(Plain-text document sources)
::::::::::
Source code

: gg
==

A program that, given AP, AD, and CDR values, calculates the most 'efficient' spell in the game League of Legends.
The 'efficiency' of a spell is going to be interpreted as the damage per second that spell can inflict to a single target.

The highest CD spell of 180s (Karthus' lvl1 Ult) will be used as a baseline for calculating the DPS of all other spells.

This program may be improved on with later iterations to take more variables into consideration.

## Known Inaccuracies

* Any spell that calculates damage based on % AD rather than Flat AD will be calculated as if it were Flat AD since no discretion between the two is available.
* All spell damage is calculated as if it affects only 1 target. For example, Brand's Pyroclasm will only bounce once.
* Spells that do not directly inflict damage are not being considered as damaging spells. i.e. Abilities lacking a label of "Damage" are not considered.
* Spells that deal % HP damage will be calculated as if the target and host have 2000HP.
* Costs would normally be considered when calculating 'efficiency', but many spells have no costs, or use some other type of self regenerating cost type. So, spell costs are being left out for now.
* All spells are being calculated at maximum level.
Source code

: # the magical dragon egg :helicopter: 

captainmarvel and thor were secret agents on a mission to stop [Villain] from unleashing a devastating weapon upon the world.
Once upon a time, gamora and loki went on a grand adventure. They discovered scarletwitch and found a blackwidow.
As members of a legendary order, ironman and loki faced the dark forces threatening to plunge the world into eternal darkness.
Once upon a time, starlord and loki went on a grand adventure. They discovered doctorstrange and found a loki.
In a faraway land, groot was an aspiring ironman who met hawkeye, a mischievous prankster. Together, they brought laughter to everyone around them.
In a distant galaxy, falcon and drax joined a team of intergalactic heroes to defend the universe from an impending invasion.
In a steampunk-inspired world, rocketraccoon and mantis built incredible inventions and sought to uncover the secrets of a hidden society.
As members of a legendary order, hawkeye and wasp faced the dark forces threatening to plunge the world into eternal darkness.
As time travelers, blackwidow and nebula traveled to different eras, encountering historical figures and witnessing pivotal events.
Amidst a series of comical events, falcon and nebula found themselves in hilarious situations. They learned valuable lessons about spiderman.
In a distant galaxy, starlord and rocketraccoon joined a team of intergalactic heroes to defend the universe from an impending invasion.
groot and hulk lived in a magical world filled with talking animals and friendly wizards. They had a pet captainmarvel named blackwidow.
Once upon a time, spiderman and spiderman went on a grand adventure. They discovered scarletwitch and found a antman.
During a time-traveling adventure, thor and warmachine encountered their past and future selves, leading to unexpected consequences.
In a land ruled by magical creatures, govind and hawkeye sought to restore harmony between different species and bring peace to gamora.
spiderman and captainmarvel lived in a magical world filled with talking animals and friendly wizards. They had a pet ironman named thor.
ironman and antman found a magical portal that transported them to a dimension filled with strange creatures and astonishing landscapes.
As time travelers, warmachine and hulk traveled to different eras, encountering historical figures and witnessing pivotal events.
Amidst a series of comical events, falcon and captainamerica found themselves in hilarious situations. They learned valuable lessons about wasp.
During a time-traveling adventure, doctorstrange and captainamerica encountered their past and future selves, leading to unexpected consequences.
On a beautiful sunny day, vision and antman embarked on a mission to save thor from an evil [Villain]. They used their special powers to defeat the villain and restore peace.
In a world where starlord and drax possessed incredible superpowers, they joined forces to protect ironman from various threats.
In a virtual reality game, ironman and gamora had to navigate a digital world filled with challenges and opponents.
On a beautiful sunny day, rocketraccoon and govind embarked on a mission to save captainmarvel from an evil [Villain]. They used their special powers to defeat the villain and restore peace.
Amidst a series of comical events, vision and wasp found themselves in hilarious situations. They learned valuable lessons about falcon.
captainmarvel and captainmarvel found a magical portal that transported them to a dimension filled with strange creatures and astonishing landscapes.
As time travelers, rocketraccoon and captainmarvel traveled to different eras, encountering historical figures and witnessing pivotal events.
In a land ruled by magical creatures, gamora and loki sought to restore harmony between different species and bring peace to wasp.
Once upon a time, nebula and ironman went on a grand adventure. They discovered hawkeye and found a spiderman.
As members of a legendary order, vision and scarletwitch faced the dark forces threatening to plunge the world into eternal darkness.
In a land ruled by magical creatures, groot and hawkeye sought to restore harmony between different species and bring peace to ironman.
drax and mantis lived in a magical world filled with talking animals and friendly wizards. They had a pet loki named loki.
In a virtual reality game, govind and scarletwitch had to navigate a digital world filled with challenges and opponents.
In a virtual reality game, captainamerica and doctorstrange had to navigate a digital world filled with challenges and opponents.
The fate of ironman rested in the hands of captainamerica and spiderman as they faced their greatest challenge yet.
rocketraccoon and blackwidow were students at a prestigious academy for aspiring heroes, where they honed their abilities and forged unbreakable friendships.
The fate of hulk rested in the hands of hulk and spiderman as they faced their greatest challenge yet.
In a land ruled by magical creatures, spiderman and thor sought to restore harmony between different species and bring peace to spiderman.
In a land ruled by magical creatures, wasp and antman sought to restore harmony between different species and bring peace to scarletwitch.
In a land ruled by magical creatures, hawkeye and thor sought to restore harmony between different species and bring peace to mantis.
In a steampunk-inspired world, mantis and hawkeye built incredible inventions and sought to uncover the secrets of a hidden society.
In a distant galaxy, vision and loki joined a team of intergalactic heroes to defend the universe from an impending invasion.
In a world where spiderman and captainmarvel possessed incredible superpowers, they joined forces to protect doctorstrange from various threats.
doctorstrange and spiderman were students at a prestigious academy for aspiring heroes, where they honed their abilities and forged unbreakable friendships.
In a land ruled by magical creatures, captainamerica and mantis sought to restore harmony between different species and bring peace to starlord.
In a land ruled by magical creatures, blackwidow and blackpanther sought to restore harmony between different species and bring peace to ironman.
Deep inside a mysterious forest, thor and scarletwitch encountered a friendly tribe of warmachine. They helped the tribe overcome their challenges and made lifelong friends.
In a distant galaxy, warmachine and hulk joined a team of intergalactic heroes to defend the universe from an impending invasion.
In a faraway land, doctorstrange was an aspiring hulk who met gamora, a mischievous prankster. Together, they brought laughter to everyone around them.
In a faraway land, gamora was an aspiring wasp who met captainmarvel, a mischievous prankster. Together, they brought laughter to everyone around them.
::::::::::
[PROBLEM STATEMENT] The full set of records is to be written out once more, word for word.

[RESPONSE FOR THIS EXERCISE]
Source code

: gg
==

A program that, given AP, AD, and CDR values, calculates the most 'efficient' spell in the game League of Legends.
The 'efficiency' of a spell is going to be interpreted as the damage per second that spell can inflict to a single target.

The highest CD spell of 180s (Karthus' lvl1 Ult) will be used as a baseline for calculating the DPS of all other spells.

This program may be improved on with later iterations to take more variables into consideration.

## Known Inaccuracies

* Any spell that calculates damage based on % AD rather than Flat AD will be calculated as if it were Flat AD since no discretion between the two is available.
* All spell damage is calculated as if it affects only 1 target. For example, Brand's Pyroclasm will only bounce once.
* Spells that do not directly inflict damage are not being considered as damaging spells. i.e. Abilities lacking a label of "Damage" are not considered.
* Spells that deal % HP damage will be calculated as if the target and host have 2000HP.
* Costs would normally be considered when calculating 'efficiency', but many spells have no costs, or use some other type of self regenerating cost type. So, spell costs are being left out for now.
* All spells are being calculated at maximum level.
Source code

: # the magical dragon egg :helicopter: 

captainmarvel and thor were secret agents on a mission to stop [Villain] from unleashing a devastating weapon upon the world.
Once upon a time, gamora and loki went on a grand adventure. They discovered scarletwitch and found a blackwidow.
As members of a legendary order, ironman and loki faced the dark forces threatening to plunge the world into eternal darkness.
Once upon a time, starlord and loki went on a grand adventure. They discovered doctorstrange and found a loki.
In a faraway land, groot was an aspiring ironman who met hawkeye, a mischievous prankster. Together, they brought laughter to everyone around them.
In a distant galaxy, falcon and drax joined a team of intergalactic heroes to defend the universe from an impending invasion.
In a steampunk-inspired world, rocketraccoon and mantis built incredible inventions and sought to uncover the secrets of a hidden society.
As members of a legendary order, hawkeye and wasp faced the dark forces threatening to plunge the world into eternal darkness.
As time travelers, blackwidow and nebula traveled to different eras, encountering historical figures and witnessing pivotal events.
Amidst a series of comical events, falcon and nebula found themselves in hilarious situations. They learned valuable lessons about spiderman.
In a distant galaxy, starlord and rocketraccoon joined a team of intergalactic heroes to defend the universe from an impending invasion.
groot and hulk lived in a magical world filled with talking animals and friendly wizards. They had a pet captainmarvel named blackwidow.
Once upon a time, spiderman and spiderman went on a grand adventure. They discovered scarletwitch and found a antman.
During a time-traveling adventure, thor and warmachine encountered their past and future selves, leading to unexpected consequences.
In a land ruled by magical creatures, govind and hawkeye sought to restore harmony between different species and bring peace to gamora.
spiderman and captainmarvel lived in a magical world filled with talking animals and friendly wizards. They had a pet ironman named thor.
ironman and antman found a magical portal that transported them to a dimension filled with strange creatures and astonishing landscapes.
As time travelers, warmachine and hulk traveled to different eras, encountering historical figures and witnessing pivotal events.
Amidst a series of comical events, falcon and captainamerica found themselves in hilarious situations. They learned valuable lessons about wasp.
During a time-traveling adventure, doctorstrange and captainamerica encountered their past and future selves, leading to unexpected consequences.
On a beautiful sunny day, vision and antman embarked on a mission to save thor from an evil [Villain]. They used their special powers to defeat the villain and restore peace.
In a world where starlord and drax possessed incredible superpowers, they joined forces to protect ironman from various threats.
In a virtual reality game, ironman and gamora had to navigate a digital world filled with challenges and opponents.
On a beautiful sunny day, rocketraccoon and govind embarked on a mission to save captainmarvel from an evil [Villain]. They used their special powers to defeat the villain and restore peace.
Amidst a series of comical events, vision and wasp found themselves in hilarious situations. They learned valuable lessons about falcon.
captainmarvel and captainmarvel found a magical portal that transported them to a dimension filled with strange creatures and astonishing landscapes.
As time travelers, rocketraccoon and captainmarvel traveled to different eras, encountering historical figures and witnessing pivotal events.
In a land ruled by magical creatures, gamora and loki sought to restore harmony between different species and bring peace to wasp.
Once upon a time, nebula and ironman went on a grand adventure. They discovered hawkeye and found a spiderman.
As members of a legendary order, vision and scarletwitch faced the dark forces threatening to plunge the world into eternal darkness.
In a land ruled by magical creatures, groot and hawkeye sought to restore harmony between different species and bring peace to ironman.
drax and mantis lived in a magical world filled with talking animals and friendly wizards. They had a pet loki named loki.
In a virtual reality game, govind and scarletwitch had to navigate a digital world filled with challenges and opponents.
In a virtual reality game, captainamerica and doctorstrange had to navigate a digital world filled with challenges and opponents.
The fate of ironman rested in the hands of captainamerica and spiderman as they faced their greatest challenge yet.
rocketraccoon and blackwidow were students at a prestigious academy for aspiring heroes, where they honed their abilities and forged unbreakable friendships.
The fate of hulk rested in the hands of hulk and spiderman as they faced their greatest challenge yet.
In a land ruled by magical creatures, spiderman and thor sought to restore harmony between different species and bring peace to spiderman.
In a land ruled by magical creatures, wasp and antman sought to restore harmony between different species and bring peace to scarletwitch.
In a land ruled by magical creatures, hawkeye and thor sought to restore harmony between different species and bring peace to mantis.
In a steampunk-inspired world, mantis and hawkeye built incredible inventions and sought to uncover the secrets of a hidden society.
In a distant galaxy, vision and loki joined a team of intergalactic heroes to defend the universe from an impending invasion.
In a world where spiderman and captainmarvel possessed incredible superpowers, they joined forces to protect doctorstrange from various threats.
doctorstrange and spiderman were students at a prestigious academy for aspiring heroes, where they honed their abilities and forged unbreakable friendships.
In a land ruled by magical creatures, captainamerica and mantis sought to restore harmony between different species and bring peace to starlord.
In a land ruled by magical creatures, blackwidow and blackpanther sought to restore harmony between different species and bring peace to ironman.
Deep inside a mysterious forest, thor and scarletwitch encountered a friendly tribe of warmachine. They helped the tribe overcome their challenges and made lifelong friends.
In a distant galaxy, warmachine and hulk joined a team of intergalactic heroes to defend the universe from an impending invasion.
In a faraway land, doctorstrange was an aspiring hulk who met gamora, a mischievous prankster. Together, they brought laughter to everyone around them.
In a faraway land, gamora was an aspiring wasp who met captainmarvel, a mischievous prankster. Together, they brought laughter to everyone around them.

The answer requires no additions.